§ **WHAT THE TASK REQUIRES**
Reproduce each record exactly, leaving nothing out.

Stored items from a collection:
________________________

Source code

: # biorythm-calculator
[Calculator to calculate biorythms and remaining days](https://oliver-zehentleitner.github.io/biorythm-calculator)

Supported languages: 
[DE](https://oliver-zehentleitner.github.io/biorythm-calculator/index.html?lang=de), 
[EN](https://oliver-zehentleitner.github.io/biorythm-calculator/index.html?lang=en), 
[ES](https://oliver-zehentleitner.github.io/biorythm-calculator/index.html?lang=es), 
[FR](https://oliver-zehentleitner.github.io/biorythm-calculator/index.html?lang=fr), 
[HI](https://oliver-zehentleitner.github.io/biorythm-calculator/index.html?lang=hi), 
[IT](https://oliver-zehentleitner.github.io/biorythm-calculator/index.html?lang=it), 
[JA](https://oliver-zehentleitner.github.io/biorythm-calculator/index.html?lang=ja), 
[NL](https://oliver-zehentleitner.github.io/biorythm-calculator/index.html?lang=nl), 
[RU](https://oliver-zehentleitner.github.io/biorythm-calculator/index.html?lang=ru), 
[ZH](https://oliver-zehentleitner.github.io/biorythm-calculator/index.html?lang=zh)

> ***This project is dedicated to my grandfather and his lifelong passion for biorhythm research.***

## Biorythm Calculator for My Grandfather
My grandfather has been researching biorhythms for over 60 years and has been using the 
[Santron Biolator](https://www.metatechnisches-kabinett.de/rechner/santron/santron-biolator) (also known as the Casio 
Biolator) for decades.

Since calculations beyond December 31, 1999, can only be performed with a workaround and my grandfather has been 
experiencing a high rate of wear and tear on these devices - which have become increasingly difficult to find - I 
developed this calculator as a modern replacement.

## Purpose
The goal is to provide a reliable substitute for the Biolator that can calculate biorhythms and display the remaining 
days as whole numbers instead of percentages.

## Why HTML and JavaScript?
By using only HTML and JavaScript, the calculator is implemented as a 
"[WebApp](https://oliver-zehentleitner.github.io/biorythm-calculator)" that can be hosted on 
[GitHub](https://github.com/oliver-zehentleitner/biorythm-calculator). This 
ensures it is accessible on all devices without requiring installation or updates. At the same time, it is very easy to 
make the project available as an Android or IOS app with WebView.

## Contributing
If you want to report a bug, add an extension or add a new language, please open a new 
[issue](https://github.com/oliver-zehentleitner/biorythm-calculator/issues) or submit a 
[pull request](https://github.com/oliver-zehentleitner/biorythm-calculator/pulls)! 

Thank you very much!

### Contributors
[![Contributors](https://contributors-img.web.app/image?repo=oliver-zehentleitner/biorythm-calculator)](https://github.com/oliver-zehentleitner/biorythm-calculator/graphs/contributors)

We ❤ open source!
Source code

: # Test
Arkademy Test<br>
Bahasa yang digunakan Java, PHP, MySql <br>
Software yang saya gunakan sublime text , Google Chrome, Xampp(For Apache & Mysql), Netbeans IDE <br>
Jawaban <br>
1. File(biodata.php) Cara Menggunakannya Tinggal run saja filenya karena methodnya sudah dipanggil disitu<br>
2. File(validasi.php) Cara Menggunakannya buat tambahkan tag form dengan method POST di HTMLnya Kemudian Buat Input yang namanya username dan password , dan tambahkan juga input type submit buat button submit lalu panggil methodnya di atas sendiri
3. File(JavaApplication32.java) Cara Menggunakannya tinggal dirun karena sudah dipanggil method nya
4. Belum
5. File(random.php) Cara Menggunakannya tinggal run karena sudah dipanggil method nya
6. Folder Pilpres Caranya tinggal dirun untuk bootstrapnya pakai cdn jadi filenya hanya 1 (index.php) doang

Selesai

________________________

§ **EXPECTED OUTPUT**
Source code

: # biorythm-calculator
[Calculator to calculate biorythms and remaining days](https://oliver-zehentleitner.github.io/biorythm-calculator)

Supported languages: 
[DE](https://oliver-zehentleitner.github.io/biorythm-calculator/index.html?lang=de), 
[EN](https://oliver-zehentleitner.github.io/biorythm-calculator/index.html?lang=en), 
[ES](https://oliver-zehentleitner.github.io/biorythm-calculator/index.html?lang=es), 
[FR](https://oliver-zehentleitner.github.io/biorythm-calculator/index.html?lang=fr), 
[HI](https://oliver-zehentleitner.github.io/biorythm-calculator/index.html?lang=hi), 
[IT](https://oliver-zehentleitner.github.io/biorythm-calculator/index.html?lang=it), 
[JA](https://oliver-zehentleitner.github.io/biorythm-calculator/index.html?lang=ja), 
[NL](https://oliver-zehentleitner.github.io/biorythm-calculator/index.html?lang=nl), 
[RU](https://oliver-zehentleitner.github.io/biorythm-calculator/index.html?lang=ru), 
[ZH](https://oliver-zehentleitner.github.io/biorythm-calculator/index.html?lang=zh)

> ***This project is dedicated to my grandfather and his lifelong passion for biorhythm research.***

## Biorythm Calculator for My Grandfather
My grandfather has been researching biorhythms for over 60 years and has been using the 
[Santron Biolator](https://www.metatechnisches-kabinett.de/rechner/santron/santron-biolator) (also known as the Casio 
Biolator) for decades.

Since calculations beyond December 31, 1999, can only be performed with a workaround and my grandfather has been 
experiencing a high rate of wear and tear on these devices - which have become increasingly difficult to find - I 
developed this calculator as a modern replacement.

## Purpose
The goal is to provide a reliable substitute for the Biolator that can calculate biorhythms and display the remaining 
days as whole numbers instead of percentages.

## Why HTML and JavaScript?
By using only HTML and JavaScript, the calculator is implemented as a 
"[WebApp](https://oliver-zehentleitner.github.io/biorythm-calculator)" that can be hosted on 
[GitHub](https://github.com/oliver-zehentleitner/biorythm-calculator). This 
ensures it is accessible on all devices without requiring installation or updates. At the same time, it is very easy to 
make the project available as an Android or IOS app with WebView.

## Contributing
If you want to report a bug, add an extension or add a new language, please open a new 
[issue](https://github.com/oliver-zehentleitner/biorythm-calculator/issues) or submit a 
[pull request](https://github.com/oliver-zehentleitner/biorythm-calculator/pulls)! 

Thank you very much!

### Contributors
[![Contributors](https://contributors-img.web.app/image?repo=oliver-zehentleitner/biorythm-calculator)](https://github.com/oliver-zehentleitner/biorythm-calculator/graphs/contributors)

We ❤ open source!
Source code

: # Test
Arkademy Test<br>
Bahasa yang digunakan Java, PHP, MySql <br>
Software yang saya gunakan sublime text , Google Chrome, Xampp(For Apache & Mysql), Netbeans IDE <br>
Jawaban <br>
1. File(biodata.php) Cara Menggunakannya Tinggal run saja filenya karena methodnya sudah dipanggil disitu<br>
2. File(validasi.php) Cara Menggunakannya buat tambahkan tag form dengan method POST di HTMLnya Kemudian Buat Input yang namanya username dan password , dan tambahkan juga input type submit buat button submit lalu panggil methodnya di atas sendiri
3. File(JavaApplication32.java) Cara Menggunakannya tinggal dirun karena sudah dipanggil method nya
4. Belum
5. File(random.php) Cara Menggunakannya tinggal run karena sudah dipanggil method nya
6. Folder Pilpres Caranya tinggal dirun untuk bootstrapnya pakai cdn jadi filenya hanya 1 (index.php) doang

Selesai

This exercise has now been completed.